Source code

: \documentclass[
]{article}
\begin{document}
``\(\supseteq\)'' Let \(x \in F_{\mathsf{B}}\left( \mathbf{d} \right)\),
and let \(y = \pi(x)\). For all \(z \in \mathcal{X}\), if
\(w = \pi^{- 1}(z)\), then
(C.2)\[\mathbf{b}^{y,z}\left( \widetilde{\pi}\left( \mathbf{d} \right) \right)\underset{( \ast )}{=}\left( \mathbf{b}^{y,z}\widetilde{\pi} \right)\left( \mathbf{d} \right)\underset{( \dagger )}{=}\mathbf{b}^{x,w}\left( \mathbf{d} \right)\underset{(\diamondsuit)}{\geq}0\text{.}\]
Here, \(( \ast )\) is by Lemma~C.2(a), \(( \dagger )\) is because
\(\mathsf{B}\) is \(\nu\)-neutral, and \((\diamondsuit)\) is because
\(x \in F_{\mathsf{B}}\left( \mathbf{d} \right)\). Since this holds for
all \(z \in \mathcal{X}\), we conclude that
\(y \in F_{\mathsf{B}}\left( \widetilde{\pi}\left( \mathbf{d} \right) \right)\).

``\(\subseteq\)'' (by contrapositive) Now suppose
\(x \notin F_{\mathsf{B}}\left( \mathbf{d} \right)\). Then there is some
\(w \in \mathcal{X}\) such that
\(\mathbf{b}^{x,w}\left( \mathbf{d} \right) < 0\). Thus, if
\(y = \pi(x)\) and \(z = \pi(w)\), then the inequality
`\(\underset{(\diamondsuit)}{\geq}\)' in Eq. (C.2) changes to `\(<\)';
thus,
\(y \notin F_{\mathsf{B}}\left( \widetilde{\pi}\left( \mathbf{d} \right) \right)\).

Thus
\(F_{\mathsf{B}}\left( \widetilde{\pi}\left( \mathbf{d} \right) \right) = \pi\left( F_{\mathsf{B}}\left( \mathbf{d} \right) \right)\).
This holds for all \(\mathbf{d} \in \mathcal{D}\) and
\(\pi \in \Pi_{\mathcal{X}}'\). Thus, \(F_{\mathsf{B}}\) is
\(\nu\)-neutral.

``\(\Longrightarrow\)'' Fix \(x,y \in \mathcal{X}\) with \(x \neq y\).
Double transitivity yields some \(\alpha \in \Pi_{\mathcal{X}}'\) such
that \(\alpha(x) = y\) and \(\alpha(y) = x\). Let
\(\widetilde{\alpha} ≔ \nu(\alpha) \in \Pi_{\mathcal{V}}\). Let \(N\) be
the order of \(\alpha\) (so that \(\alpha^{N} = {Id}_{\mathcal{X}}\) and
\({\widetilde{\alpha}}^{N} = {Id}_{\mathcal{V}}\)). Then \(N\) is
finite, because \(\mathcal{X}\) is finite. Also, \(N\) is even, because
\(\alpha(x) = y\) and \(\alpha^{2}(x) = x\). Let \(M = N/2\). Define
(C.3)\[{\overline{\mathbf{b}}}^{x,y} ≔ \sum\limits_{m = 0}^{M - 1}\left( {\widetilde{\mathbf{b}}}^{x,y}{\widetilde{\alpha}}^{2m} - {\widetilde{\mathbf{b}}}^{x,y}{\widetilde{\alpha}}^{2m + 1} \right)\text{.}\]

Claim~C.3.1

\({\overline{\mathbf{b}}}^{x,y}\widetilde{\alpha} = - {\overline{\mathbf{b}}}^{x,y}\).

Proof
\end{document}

*Your assignment*. Using the entries above, find all lines with "notin". Copy them.

*Your response*.
\(x \notin F_{\mathsf{B}}\left( \mathbf{d} \right)\). Then there is some
\(y \notin F_{\mathsf{B}}\left( \widetilde{\pi}\left( \mathbf{d} \right) \right)\).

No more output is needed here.